Saved data entries:

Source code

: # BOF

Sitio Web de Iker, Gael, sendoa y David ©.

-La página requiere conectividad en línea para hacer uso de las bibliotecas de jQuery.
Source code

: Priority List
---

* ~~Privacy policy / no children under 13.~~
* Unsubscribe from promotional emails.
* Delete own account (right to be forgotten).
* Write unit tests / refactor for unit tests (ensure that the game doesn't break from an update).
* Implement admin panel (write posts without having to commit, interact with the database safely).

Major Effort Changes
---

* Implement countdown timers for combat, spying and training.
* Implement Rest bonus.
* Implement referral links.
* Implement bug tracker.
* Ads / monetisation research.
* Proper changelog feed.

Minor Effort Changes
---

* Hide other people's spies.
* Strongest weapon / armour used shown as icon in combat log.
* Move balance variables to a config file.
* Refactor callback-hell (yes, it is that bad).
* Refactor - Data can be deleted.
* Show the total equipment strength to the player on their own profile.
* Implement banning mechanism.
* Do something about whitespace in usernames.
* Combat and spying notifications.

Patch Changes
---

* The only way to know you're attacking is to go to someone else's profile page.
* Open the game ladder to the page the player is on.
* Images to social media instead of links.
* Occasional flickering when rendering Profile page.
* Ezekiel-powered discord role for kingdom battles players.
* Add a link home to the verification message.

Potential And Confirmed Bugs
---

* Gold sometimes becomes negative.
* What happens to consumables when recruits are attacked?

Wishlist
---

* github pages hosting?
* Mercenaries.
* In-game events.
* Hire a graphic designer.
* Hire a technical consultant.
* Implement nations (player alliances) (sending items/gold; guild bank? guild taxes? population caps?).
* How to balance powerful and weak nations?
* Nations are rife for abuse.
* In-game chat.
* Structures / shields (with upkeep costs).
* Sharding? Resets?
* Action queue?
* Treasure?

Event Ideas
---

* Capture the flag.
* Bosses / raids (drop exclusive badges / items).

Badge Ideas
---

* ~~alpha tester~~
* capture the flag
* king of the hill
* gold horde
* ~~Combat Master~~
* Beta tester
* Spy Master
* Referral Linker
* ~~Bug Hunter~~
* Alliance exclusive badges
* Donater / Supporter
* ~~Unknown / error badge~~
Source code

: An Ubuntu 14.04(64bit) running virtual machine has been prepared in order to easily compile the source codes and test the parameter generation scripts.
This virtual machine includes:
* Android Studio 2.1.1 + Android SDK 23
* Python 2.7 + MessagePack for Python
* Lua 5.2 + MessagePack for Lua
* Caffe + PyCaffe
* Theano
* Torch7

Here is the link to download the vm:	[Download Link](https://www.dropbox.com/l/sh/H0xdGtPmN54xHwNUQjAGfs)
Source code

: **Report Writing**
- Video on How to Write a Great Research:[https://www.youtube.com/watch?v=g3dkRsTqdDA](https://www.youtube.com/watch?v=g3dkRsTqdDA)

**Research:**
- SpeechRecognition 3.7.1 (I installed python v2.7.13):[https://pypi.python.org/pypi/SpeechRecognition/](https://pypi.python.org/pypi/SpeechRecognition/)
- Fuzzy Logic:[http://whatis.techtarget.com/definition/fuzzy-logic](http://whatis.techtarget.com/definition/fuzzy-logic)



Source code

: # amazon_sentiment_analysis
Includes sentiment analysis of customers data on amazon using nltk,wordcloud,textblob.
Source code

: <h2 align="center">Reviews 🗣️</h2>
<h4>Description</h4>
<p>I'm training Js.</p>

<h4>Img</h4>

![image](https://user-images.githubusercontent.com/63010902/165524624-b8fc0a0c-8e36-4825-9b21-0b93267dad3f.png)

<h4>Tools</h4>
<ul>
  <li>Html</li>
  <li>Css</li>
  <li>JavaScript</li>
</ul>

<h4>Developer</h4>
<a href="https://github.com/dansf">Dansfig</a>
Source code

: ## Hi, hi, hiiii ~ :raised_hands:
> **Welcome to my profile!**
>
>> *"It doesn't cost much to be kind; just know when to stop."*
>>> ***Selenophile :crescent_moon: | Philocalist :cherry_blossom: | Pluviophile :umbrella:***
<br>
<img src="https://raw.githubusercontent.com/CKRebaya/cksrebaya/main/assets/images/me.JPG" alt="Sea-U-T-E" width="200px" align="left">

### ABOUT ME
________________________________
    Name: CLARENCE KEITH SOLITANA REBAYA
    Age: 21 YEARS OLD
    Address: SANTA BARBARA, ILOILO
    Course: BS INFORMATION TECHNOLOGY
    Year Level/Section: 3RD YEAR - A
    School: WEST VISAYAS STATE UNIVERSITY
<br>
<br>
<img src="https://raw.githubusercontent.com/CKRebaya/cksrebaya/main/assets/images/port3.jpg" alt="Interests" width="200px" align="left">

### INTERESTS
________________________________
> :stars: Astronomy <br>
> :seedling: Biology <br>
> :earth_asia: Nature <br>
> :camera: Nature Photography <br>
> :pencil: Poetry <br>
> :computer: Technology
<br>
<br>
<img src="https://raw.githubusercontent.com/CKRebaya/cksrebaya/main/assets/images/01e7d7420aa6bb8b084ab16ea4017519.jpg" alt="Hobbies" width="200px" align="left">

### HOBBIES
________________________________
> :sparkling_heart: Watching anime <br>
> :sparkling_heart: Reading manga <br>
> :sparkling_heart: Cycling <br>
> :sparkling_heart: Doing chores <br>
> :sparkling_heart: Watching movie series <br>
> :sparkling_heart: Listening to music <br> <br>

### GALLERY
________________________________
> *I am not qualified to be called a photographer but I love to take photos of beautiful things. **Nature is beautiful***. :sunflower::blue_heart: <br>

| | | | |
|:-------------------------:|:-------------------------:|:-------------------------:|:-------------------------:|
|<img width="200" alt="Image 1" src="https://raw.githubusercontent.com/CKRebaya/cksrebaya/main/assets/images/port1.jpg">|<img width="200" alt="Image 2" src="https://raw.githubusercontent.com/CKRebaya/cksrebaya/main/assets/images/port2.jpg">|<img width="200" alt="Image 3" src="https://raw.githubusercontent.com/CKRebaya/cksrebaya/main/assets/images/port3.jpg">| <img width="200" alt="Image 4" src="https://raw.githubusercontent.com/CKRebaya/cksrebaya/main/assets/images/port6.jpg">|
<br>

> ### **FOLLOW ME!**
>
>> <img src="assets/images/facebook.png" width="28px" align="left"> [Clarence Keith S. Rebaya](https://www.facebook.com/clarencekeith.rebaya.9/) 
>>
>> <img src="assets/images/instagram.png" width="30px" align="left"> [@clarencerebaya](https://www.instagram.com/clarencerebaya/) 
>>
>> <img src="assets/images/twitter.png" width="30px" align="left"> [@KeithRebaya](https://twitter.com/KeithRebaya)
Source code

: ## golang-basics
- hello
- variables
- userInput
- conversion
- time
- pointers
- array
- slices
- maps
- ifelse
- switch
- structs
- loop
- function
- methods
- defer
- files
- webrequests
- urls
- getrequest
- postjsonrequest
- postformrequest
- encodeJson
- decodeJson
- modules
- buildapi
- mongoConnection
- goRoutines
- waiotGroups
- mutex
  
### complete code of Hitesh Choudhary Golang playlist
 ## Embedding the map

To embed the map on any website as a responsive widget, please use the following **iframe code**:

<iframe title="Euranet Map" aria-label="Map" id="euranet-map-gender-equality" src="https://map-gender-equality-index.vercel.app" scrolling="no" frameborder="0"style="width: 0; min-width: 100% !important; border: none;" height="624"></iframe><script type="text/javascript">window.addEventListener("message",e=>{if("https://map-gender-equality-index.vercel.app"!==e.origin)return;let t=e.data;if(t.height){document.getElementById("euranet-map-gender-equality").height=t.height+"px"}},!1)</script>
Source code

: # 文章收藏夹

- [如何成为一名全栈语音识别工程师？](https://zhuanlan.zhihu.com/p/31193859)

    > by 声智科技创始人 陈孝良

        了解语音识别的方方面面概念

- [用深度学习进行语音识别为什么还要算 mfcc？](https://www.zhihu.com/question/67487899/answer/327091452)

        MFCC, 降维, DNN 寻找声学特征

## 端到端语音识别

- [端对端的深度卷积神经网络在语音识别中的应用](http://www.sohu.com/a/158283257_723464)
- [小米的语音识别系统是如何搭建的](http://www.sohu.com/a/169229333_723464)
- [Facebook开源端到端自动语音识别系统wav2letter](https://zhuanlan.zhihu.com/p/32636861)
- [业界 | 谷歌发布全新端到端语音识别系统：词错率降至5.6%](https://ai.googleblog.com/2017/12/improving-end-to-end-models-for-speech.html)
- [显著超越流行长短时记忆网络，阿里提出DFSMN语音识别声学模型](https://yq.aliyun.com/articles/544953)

...

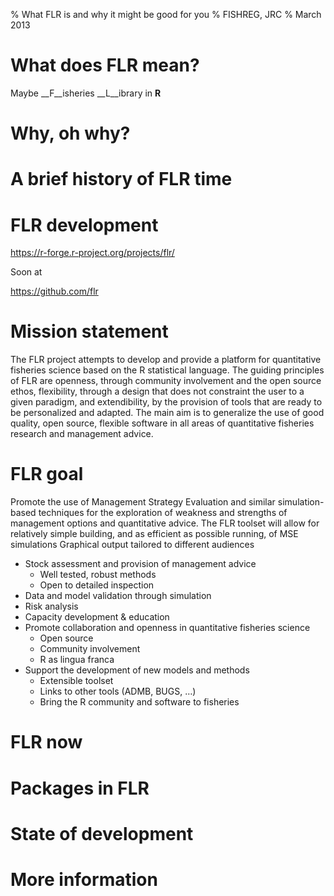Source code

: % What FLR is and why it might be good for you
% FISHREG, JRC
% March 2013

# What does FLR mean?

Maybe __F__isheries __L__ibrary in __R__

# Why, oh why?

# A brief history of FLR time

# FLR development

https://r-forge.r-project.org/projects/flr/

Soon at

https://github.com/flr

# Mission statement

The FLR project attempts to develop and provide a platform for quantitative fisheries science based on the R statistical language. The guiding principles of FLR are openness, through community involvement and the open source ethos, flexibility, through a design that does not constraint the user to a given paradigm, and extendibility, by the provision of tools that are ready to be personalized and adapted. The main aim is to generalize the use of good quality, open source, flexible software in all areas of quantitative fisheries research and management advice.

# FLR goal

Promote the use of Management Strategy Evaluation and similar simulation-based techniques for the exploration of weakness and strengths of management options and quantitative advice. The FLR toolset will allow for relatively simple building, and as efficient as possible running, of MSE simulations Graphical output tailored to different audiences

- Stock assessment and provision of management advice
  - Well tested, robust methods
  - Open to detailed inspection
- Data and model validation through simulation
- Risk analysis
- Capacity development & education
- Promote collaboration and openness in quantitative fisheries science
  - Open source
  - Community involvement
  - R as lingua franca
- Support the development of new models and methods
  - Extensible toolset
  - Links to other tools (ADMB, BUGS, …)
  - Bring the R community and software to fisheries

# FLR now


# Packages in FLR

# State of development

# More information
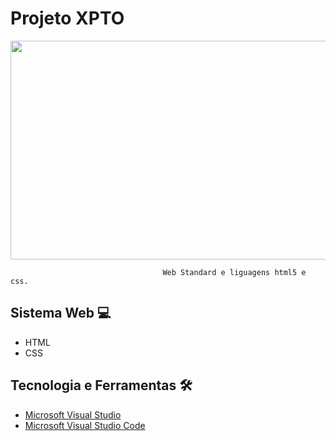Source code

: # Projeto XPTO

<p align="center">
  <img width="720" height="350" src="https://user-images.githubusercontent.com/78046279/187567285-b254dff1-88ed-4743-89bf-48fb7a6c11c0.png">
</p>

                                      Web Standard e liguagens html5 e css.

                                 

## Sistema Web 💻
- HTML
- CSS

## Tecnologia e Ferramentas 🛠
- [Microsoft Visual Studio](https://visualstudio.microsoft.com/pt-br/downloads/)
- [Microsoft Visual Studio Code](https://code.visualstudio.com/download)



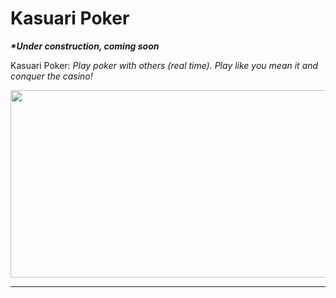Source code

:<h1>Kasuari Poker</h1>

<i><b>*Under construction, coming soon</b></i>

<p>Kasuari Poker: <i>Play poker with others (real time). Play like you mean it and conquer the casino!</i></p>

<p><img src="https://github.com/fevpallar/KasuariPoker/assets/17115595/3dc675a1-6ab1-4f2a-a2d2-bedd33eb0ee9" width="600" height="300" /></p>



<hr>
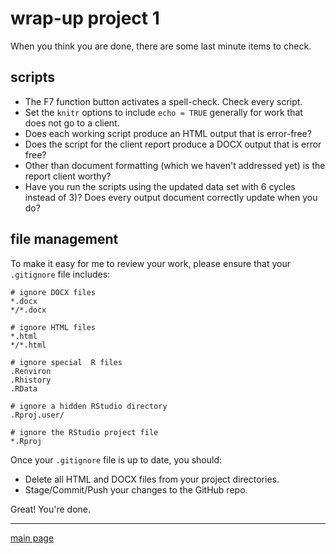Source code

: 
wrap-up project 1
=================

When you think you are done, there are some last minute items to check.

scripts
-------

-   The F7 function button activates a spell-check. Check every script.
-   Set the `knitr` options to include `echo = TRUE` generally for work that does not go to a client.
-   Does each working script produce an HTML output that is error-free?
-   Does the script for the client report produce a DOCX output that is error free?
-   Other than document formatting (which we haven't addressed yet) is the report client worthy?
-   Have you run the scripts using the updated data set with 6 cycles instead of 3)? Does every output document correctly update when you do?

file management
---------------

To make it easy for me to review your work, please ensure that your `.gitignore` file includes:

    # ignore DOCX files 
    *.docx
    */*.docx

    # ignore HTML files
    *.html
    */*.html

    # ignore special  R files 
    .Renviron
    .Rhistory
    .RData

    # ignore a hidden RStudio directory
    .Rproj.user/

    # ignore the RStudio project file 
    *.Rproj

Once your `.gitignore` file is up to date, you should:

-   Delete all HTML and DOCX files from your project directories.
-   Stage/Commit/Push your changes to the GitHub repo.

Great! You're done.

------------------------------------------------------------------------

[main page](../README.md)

EXERCISE REQUIREMENTS: Above are some lines. Repeat exactly, and only, those from the line that has "# What does FLR mean?" through the line that has "# Packages in FLR".

ANSWER BOX:
# What does FLR mean?

Maybe __F__isheries __L__ibrary in __R__

# Why, oh why?

# A brief history of FLR time

# FLR development

https://r-forge.r-project.org/projects/flr/

Soon at

https://github.com/flr

# Mission statement

The FLR project attempts to develop and provide a platform for quantitative fisheries science based on the R statistical language. The guiding principles of FLR are openness, through community involvement and the open source ethos, flexibility, through a design that does not constraint the user to a given paradigm, and extendibility, by the provision of tools that are ready to be personalized and adapted. The main aim is to generalize the use of good quality, open source, flexible software in all areas of quantitative fisheries research and management advice.

# FLR goal

Promote the use of Management Strategy Evaluation and similar simulation-based techniques for the exploration of weakness and strengths of management options and quantitative advice. The FLR toolset will allow for relatively simple building, and as efficient as possible running, of MSE simulations Graphical output tailored to different audiences

- Stock assessment and provision of management advice
  - Well tested, robust methods
  - Open to detailed inspection
- Data and model validation through simulation
- Risk analysis
- Capacity development & education
- Promote collaboration and openness in quantitative fisheries science
  - Open source
  - Community involvement
  - R as lingua franca
- Support the development of new models and methods
  - Extensible toolset
  - Links to other tools (ADMB, BUGS, …)
  - Bring the R community and software to fisheries

# FLR now


# Packages in FLR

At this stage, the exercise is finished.